Pair Corralation between Focused Dynamic and Small Cap
Assuming the 90 days horizon Focused Dynamic Growth is expected to generate 0.9 times more return on investment than Small Cap. However, Focused Dynamic Growth is 1.11 times less risky than Small Cap. It trades about 0.36 of its potential returns per unit of risk. Small Cap Growth is currently generating about 0.3 per unit of risk.

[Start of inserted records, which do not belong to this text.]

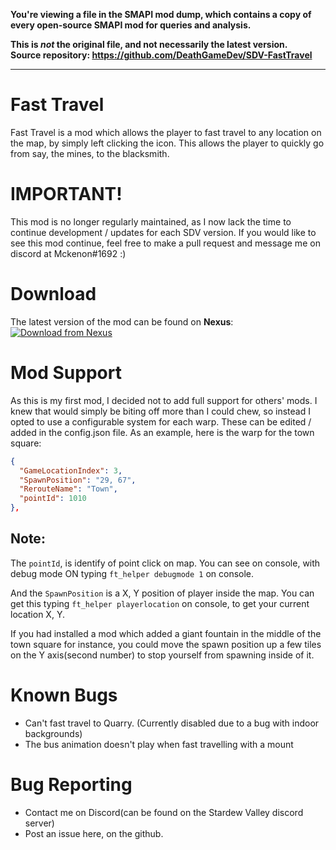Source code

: **You're viewing a file in the SMAPI mod dump, which contains a copy of every open-source SMAPI mod
for queries and analysis.**

**This is _not_ the original file, and not necessarily the latest version.**  
**Source repository: https://github.com/DeathGameDev/SDV-FastTravel**

----

# Fast Travel

Fast Travel is a mod which allows the player to fast travel to any location on the map, by simply left clicking the icon.
This allows the player to quickly go from say, the mines, to the blacksmith.

# IMPORTANT!

This mod is no longer regularly maintained, as I now lack the time to continue development / updates for each SDV version. If you would like to see this mod continue, feel free to make a pull request and message me on discord at Mckenon#1692 :)

# Download

The latest version of the mod can be found on **Nexus**:  
[![Download from Nexus](https://i.imgur.com/dJobTR2.png)](https://www.nexusmods.com/stardewvalley/mods/1529/?)

# Mod Support

As this is my first mod, I decided not to add full support for others' mods. I knew that would simply be biting off more than I could chew, so instead I opted to use a configurable system for each warp. These can be edited / added in the config.json file.
As an example, here is the warp for the town square:

```json
{
  "GameLocationIndex": 3,
  "SpawnPosition": "29, 67",
  "RerouteName": "Town",
  "pointId": 1010
},
```

## Note: 
The `pointId`, is identify of point click on map. You can see on console, with debug mode ON typing `ft_helper debugmode 1` on console.

And the `SpawnPosition` is a X, Y position of player inside the map. You can get this typing `ft_helper playerlocation` on console, to get your current location X, Y.

If you had installed a mod which added a giant fountain in the middle of the town square for instance, you could move the spawn position up a few tiles on the Y axis(second number) to stop yourself from spawning inside of it.

# Known Bugs

- Can't fast travel to Quarry. (Currently disabled due to a bug with indoor backgrounds)
- The bus animation doesn't play when fast travelling with a mount

# Bug Reporting

- Contact me on Discord(can be found on the Stardew Valley discord server)
- Post an issue here, on the github.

If you would invest 6,310 in Focused Dynamic Growth on September 4, 2024 and sell it today you would earn a total of 609.00 from holding Focused Dynamic Growth or generate 9.65% return on investment over 90 days.
Time Period | 3 Months [change] |
Direction | Moves Together |
Strength | Very Strong |
Accuracy | 100.0% |
Values | Daily Returns |
Focused Dynamic Growth vs. Small Cap Growth
Performance |
Timeline |
Focused Dynamic Growth |
Small Cap Growth |
Focused Dynamic and Small Cap Volatility Contrast
Predicted Return Density |
Returns |
Pair Trading with Focused Dynamic and Small Cap
The main advantage of trading using opposite Focused Dynamic and Small Cap positions is that it hedges away some unsystematic risk. Because of two separate transactions, even if Focused Dynamic position performs unexpectedly, Small Cap can make up some of the losses. Pair trading also minimizes risk from directional movements in the market. For example, if an entire industry or sector drops because of unexpected headlines, the short position in Small Cap will offset losses from the drop in Small Cap's long position.Focused Dynamic vs. Growth Portfolio Class | Focused Dynamic vs. Small Cap Growth | Focused Dynamic vs. Brown Advisory Sustainable | Focused Dynamic vs. Morgan Stanley Multi |
Small Cap vs. Focused Dynamic Growth | Small Cap vs. Heritage Fund Investor | Small Cap vs. Emerging Markets Fund | Small Cap vs. Small Cap Value |
Check out your portfolio center.Note that this page's information should be used as a complementary analysis to find the right mix of equity instruments to add to your existing portfolios or create a brand new portfolio. You can also try the Price Transformation module to use Price Transformation models to analyze the depth of different equity instruments across global markets.